Plot: Steven and his once bubble buddy Connie want to go see Dogcopter 3, the movie based on a series of books. To try and get to the theater in time for the showing, they take Steven’s really, really pink lion. However, said lion takes a little detour through a wormhole into a cave full of armor, weaponry, and all that.

Review: We’re about ten episodes away from Steven Universe‘s first “epic” story – the “Mirror Gem/Ocean Gem” two parter. Those episodes are often cited as the moment that propelled Steven Universe from merely a quirky Cartoon Network cartoon into one of the most lauded science fiction shows of all time. From that moment on, episode upon episode became laden with heavy character development, emotional levity, and an awesome soundtrack from Sucrose and Co.
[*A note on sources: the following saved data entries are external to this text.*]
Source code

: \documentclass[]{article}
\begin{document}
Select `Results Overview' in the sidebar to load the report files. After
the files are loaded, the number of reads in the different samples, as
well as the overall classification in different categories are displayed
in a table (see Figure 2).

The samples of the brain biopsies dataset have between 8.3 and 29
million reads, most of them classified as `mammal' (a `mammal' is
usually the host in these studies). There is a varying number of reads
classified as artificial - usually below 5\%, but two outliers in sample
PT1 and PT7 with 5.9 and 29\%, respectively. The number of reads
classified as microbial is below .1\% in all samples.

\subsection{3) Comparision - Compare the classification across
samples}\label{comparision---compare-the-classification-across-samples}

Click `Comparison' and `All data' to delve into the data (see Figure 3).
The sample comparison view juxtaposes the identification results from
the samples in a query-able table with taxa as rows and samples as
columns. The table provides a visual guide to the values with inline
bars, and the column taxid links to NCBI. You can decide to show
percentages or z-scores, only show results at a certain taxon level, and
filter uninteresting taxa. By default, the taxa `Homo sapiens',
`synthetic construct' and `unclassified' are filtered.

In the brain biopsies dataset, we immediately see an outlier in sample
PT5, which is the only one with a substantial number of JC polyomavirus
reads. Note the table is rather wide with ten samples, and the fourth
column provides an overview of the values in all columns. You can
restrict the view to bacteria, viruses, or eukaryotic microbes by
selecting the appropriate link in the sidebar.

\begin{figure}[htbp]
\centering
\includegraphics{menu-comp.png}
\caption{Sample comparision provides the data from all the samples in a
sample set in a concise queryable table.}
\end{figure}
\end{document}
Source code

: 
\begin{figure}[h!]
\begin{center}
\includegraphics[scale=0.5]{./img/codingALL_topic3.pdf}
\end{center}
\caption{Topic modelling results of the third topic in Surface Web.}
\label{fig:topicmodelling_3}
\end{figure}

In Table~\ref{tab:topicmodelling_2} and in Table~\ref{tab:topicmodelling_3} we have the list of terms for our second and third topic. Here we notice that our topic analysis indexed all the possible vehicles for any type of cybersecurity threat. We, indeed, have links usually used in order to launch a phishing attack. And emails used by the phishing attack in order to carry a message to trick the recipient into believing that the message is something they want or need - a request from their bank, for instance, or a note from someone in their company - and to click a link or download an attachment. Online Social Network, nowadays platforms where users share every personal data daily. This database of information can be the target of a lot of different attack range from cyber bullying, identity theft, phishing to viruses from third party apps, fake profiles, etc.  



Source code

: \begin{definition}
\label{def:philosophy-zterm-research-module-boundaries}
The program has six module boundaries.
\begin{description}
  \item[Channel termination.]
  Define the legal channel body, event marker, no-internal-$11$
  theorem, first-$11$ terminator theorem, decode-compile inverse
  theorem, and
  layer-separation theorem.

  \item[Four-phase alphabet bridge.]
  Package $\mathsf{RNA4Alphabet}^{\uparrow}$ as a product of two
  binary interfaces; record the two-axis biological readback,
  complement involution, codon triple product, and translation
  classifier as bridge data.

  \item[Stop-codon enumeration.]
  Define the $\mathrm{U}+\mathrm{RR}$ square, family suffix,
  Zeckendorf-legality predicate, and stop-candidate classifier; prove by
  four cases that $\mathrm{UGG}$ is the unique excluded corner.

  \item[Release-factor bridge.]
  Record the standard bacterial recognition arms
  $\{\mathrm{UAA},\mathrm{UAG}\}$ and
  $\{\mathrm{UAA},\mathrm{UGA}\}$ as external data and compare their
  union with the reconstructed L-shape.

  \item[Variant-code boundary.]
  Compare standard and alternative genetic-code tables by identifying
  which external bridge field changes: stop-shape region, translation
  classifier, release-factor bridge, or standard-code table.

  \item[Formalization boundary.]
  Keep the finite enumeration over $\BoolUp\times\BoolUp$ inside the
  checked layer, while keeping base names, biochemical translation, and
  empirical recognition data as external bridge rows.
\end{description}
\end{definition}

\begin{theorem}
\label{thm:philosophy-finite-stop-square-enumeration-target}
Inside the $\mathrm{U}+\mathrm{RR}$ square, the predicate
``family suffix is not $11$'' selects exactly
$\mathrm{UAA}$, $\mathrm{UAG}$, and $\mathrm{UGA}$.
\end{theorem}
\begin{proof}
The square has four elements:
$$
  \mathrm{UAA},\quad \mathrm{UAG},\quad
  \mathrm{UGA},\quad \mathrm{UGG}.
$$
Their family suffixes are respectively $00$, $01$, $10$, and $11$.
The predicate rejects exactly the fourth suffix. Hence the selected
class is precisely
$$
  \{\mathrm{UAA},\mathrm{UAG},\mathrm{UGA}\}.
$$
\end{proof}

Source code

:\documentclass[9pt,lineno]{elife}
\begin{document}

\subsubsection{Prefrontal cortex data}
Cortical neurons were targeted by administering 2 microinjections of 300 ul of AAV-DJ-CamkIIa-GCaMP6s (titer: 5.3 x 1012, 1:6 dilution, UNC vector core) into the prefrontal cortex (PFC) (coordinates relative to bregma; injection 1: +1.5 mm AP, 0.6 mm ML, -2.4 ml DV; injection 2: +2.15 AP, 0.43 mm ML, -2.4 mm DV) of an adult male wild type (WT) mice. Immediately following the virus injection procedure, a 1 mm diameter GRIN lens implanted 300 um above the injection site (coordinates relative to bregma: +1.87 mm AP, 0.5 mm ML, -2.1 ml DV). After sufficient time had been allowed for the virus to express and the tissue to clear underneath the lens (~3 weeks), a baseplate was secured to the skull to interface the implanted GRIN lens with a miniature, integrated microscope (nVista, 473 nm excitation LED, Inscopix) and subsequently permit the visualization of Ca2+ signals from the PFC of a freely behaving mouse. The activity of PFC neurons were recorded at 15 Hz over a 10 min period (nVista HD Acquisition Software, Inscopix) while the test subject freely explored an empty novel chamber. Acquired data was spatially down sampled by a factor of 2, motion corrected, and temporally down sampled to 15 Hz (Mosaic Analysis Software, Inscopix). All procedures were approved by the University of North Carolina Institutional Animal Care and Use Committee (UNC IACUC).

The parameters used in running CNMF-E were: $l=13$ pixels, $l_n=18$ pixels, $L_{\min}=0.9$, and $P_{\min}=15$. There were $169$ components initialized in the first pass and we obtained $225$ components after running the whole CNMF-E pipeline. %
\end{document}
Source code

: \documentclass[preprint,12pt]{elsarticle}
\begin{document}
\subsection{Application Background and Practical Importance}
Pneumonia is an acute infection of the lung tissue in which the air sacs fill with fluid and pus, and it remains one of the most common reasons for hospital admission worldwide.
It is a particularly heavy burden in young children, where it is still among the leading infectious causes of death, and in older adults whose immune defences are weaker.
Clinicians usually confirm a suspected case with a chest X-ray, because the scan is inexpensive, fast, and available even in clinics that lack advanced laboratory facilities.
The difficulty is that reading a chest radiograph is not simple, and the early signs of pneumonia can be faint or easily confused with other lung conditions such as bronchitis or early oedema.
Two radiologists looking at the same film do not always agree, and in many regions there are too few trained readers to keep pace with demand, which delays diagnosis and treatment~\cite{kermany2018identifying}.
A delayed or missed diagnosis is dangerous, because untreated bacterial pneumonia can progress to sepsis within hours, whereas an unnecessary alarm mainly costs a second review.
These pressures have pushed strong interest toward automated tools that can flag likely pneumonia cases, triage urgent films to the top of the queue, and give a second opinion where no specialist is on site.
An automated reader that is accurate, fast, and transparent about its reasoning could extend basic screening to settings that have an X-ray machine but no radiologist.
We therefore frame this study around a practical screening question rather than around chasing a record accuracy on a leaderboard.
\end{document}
However, the seeds for what seems to be the show’s current critical “imperial phase” (to steal a saying coined by the Pet Shop Boys) have been sown all along – even as far back as “Gem Glow”. Few episodes in Season 1A, though, laid more seeds than “Lion 2: The Movie”

First thing’s first, Steven and Connie. Last time we saw these two, Connie was flipping out (in a good way) over the fact that Steven managed to take down a sea monster, even if it was pretty much by accident (read, the dock broke.) And thus, a friendship took off – one between the quiet intellectual and the emotional eccentric. The two’s friendship, so far, has developed a sizable amount offscreen… at least, I think. We don’t need to see every detail about everything – if I wanted to see the Gems order some Jack in the Box, I’ll write a fanfiction, thank you very much.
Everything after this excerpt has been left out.